In order to study the public health impact of these three foodborne and zoonotic parasites, we developed quantitative risk assessment (QMRA) models with the following aims:

1. Toxoplasma gondii: to get more insight in the relative importance of meat products for human infections;

2. Trichinella spiralis: to compare the public health risks of pigs kept under controlled and non-controlled housing conditions;

3. Taenia solium: to assess the risk of human T. solium exposure from home slaughtered pigs versus slaughtered pigs with meat inspection.

In this paper we summarize the framework of the QMRA models per FBP and the results. The results can be used to give directions for control options to reduce the disease burden of these foodborne diseases.

Quantitative microbiological risk assessment for three foodborne parasitic diseases

Toxoplasmosis

The life cycle of T. gondii entails two main infectious stages: 1) oocysts are excreted in the environment by recently infected felines (definitive host) and become infectious to virtually all warm-blooded animals upon sporulation, 2) tissue cysts develop in muscle and nervous tissues of intermediate hosts and are infectious to felines and other intermediate hosts via carnivory. Thus, consumption of raw or undercooked meat is one of the main sources of T. gondii infection in humans. In case a woman is primary infected during pregnancy, the parasite can be transmitted transplacentally and result in abortion, or congenital disease in the newborn. The classical triad for congenital toxoplasmosis consists of chorioretinitis, intracranial calcifications and hydrocephalus, however, often newborns show other less specific symptoms or are asymptomatic at birth. In immunocompetent individuals, the acute phase of the infection usually passes asymptomatically or signs are limited to lymphadenopathy and mild flu-like symptoms. However, both congenitally infected children and immunocompetent individuals that acquired an infection later in life are at risk for developing chorioretinitis. In severely immunocompromised patients (e.g. AIDS-patients or patients under strong immunosuppressive treatment), uncontrolled parasite replication from primary or by recrudescence of a latent infection can result in potentially fatal encephalitis, pneumonitis, myocarditis or disseminated toxoplasmosis. Mainly the lifelong health implications of congenital toxoplasmosis, but also the effects of ocular toxoplasmosis after acquired infection contribute to the disease burden in DALYs (Havelaar, Kirk et al. 2015, Torgerson, Devleesschauwer et al. 2015).

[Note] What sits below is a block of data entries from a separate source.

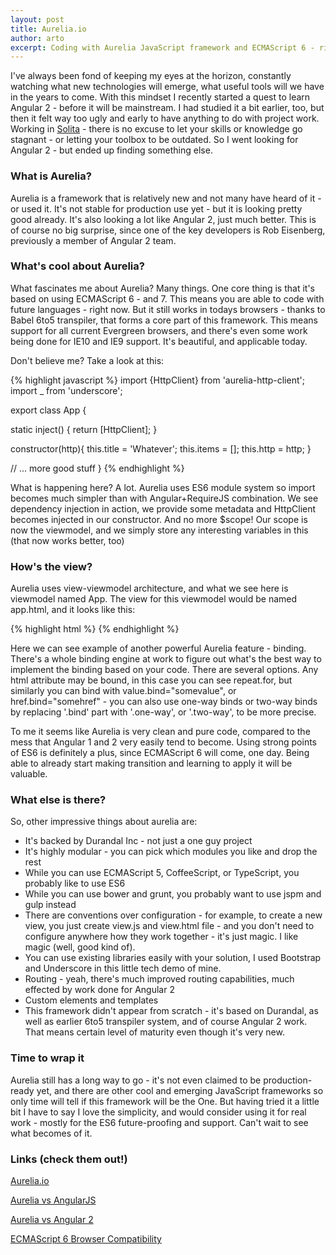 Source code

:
 ```yaml
---
layout: post
title: Aurelia.io
author: arto
excerpt: Coding with Aurelia JavaScript framework and ECMAScript 6 - right now
---
```

I've always been fond of keeping my eyes at the horizon, constantly watching what new technologies will emerge, what useful tools will we have in the years to come. With this mindset I recently started a quest to learn Angular 2 - before it will be mainstream. I had studied it a bit earlier, too, but then it felt way too ugly and early to have anything to do with project work. Working in [Solita](http://www.solita.fi) - there is no excuse to let your skills or knowledge go stagnant - or letting your toolbox to be outdated. So I went looking for Angular 2 - but ended up finding something else.

### What is Aurelia? ###

Aurelia is a framework that is relatively new and not many have heard of it - or used it. It's not stable for production use yet - but it is looking pretty good already. It's also looking a lot like Angular 2, just much better. This is of course no big surprise, since one of the key developers is Rob Eisenberg, previously a member of Angular 2 team.

### What's cool about Aurelia? ###

What fascinates me about Aurelia? Many things. One core thing is that it's based on using ECMAScript 6 - and 7. This means you are able to code with future languages - right now. But it still works in todays browsers - thanks to Babel 6to5 transpiler, that forms a core part of this framework. This means support for all current Evergreen browsers, and there's even some work being done for IE10 and IE9 support. It's beautiful, and applicable today.

Don't believe me? Take a look at this:

{% highlight javascript %}
import {HttpClient} from 'aurelia-http-client';
import _ from 'underscore';

export class App {

  static inject() { return [HttpClient]; }

  constructor(http){
        this.title = 'Whatever';
        this.items = [];
        this.http = http;
  }

  // ... more good stuff
}
{% endhighlight %}

What is happening here? A lot. Aurelia uses ES6 module system so import becomes much simpler than with Angular+RequireJS combination. We see dependency injection in action, we provide some metadata and HttpClient becomes injected in our constructor. And no more $scope! Our scope is now the viewmodel, and we simply store any interesting variables in this (that now works better, too)

### How's the view? ###

Aurelia uses view-viewmodel architecture, and what we see here is viewmodel named App. The view for this viewmodel would be named app.html, and it looks like this:

{% highlight html %}
<template>
    <section>
        <h2>${title}</h2>

        <input value.bind="query">

        <div repeat.for="item of items">
                    ${item.name} ${item.created_at}
        </div>
    </section>
</template>
</code>
{% endhighlight %}

Here we can see example of another powerful Aurelia feature - binding. There's a whole binding engine at work to figure out what's the best way to implement the binding based on your code. There are several options. Any html attribute may be bound, in this case you can see repeat.for, but similarly you can bind with value.bind="somevalue", or href.bind="somehref" - you can also use one-way binds or two-way binds by replacing '.bind' part with '.one-way', or '.two-way', to be more precise.

To me it seems like Aurelia is very clean and pure code, compared to the mess that Angular 1 and 2 very easily tend to become. Using strong points of ES6 is definitely a plus, since ECMAScript 6 will come, one day. Being able to already start making transition and learning to apply it will be valuable.

### What else is there? ###

So, other impressive things about aurelia are:
- It's backed by Durandal Inc - not just a one guy project
- It's highly modular - you can pick which modules you like and drop the rest
- While you can use ECMAScript 5, CoffeeScript, or TypeScript, you probably like to use ES6
- While you can use bower and grunt, you probably want to use jspm and gulp instead
- There are conventions over configuration - for example, to create a new view, you just create view.js and view.html file - and you don't need to configure anywhere how they work together - it's just magic. I like magic (well, good kind of).
- You can use existing libraries easily with your solution, I used Bootstrap and Underscore in this little tech demo of mine.
- Routing - yeah, there's much improved routing capabilities, much effected by work done for Angular 2
- Custom elements and templates
- This framework didn't appear from scratch - it's based on Durandal, as well as earlier 6to5 transpiler system, and of course Angular 2 work. That means certain level of maturity even though it's very new.

### Time to wrap it ###

Aurelia still has a long way to go - it's not even claimed to be production-ready yet, and there are other cool and emerging JavaScript frameworks so only time will tell if this framework will be the One. But having tried it a little bit I have to say I love the simplicity, and would consider using it for real work - mostly for the ES6 future-proofing and support. Can't wait to see what becomes of it.

### Links (check them out!) ###

[Aurelia.io](http://aurelia.io/)

[Aurelia vs AngularJS](http://ilikekillnerds.com/2015/01/aurelia-vs-angularjs-round-one-fight/)

[Aurelia vs Angular 2](http://blog.durandal.io/2015/03/16/aurelia-and-angular-2-code-side-by-side/)

[ECMAScript 6 Browser Compatibility](https://kangax.github.io/compat-table/es6/)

QMRA meat borne Toxoplasma gondii

To study the relative contribution of different meat products a quantitative risk assessment model was set up (Opsteegh, Prickaerts et al. 2011). In this model (Fig. 1) data on the prevalence and concentration of T. gondii in livestock was combined with data on preparation and consumption of various meat products. Moreover, inactivation by meat processing (i.e. heating, freezing and salting) was modelled and a dose-response model based on data from animal experiments (Guo, Mishra et al. 2016) was used to predict the probability of infection per consumed portion. Despite a low prevalence of T. gondii infection in cattle, consumption of beef is predicted to be the main source of T. gondii infection via meat in the Netherlands (Opsteegh, Prickaerts et al. 2011, Deng, Swart et al. 2019). Pork products were estimated to contribute 11-12% of meat borne infections. The relative contribution is strongly influenced by preparation and consumption habits. In the Netherlands, fresh meat is generally heated properly and two popular ready-to-eat raw meat products were most important: “Filet americain” (a raw beef spread) and “theeworst” (a raw pork sausage) add up to 90% of the total of predicted meat borne infections (Deng, Swart et al. 2019).

Figure 1. Schematic overview of the quantitative risk assessment model for meat borne T. gondii infections. (From: (Opsteegh, Prickaerts et al. 2011).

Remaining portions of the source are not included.